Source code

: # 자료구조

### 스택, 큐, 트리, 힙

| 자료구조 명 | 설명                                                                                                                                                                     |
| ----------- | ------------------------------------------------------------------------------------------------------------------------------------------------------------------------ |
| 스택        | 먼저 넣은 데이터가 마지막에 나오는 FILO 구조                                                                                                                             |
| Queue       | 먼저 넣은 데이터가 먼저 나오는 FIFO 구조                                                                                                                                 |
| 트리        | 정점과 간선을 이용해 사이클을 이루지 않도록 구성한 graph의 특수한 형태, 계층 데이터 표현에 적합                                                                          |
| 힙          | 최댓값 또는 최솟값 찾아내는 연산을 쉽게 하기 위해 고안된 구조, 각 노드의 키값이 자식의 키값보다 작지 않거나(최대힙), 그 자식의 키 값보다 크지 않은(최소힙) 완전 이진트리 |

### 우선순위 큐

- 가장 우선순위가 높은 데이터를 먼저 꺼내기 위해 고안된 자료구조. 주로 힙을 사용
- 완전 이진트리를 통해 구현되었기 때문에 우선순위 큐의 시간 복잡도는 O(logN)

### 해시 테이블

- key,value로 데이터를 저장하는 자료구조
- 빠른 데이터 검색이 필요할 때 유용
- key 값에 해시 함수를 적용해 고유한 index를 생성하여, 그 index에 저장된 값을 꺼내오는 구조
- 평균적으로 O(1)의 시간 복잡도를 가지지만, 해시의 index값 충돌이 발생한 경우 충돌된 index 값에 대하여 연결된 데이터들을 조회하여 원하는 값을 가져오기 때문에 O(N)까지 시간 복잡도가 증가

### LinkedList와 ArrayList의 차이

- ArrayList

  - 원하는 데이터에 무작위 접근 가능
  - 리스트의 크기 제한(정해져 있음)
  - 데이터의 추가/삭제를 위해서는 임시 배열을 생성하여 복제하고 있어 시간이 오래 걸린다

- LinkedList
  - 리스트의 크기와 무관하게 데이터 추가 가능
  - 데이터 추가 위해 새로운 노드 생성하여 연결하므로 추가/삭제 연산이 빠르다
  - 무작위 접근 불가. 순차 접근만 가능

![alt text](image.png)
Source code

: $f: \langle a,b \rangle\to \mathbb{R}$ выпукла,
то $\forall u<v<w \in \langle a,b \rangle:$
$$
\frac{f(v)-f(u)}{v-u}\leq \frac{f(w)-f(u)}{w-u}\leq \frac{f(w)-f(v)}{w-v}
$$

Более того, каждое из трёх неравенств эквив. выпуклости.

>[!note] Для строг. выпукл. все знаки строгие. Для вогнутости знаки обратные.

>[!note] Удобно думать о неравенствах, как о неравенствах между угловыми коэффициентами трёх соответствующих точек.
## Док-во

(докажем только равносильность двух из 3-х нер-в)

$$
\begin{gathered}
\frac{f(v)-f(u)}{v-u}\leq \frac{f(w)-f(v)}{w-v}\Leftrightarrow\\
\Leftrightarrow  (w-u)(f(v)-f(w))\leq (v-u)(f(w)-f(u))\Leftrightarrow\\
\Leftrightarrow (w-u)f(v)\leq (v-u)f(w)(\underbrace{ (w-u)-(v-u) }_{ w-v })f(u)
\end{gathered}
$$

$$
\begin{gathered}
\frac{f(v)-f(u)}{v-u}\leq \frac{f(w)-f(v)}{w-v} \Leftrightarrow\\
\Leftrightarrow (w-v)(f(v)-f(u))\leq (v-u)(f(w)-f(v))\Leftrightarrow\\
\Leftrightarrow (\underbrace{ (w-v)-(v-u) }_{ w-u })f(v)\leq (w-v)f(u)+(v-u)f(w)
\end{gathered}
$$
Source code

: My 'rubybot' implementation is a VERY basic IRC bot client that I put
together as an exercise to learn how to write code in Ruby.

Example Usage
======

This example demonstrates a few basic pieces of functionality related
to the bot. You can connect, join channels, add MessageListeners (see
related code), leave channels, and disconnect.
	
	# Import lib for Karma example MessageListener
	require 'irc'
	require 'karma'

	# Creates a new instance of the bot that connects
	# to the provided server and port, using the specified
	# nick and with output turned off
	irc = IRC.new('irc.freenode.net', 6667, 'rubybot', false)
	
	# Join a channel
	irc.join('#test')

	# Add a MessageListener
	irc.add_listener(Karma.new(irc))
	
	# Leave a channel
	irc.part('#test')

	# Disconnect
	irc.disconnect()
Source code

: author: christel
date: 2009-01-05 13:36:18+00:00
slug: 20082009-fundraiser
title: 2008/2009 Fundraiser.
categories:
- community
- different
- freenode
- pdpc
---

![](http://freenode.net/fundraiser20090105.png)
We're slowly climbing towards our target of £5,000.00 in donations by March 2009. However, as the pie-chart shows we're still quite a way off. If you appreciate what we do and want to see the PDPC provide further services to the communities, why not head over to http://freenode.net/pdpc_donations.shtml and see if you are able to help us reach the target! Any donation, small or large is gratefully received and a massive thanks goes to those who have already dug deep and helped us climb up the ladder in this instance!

________________________________________

Activity: After reading each line of the data, give only the number of lines that include the word "трёх".

Reply to the task: 2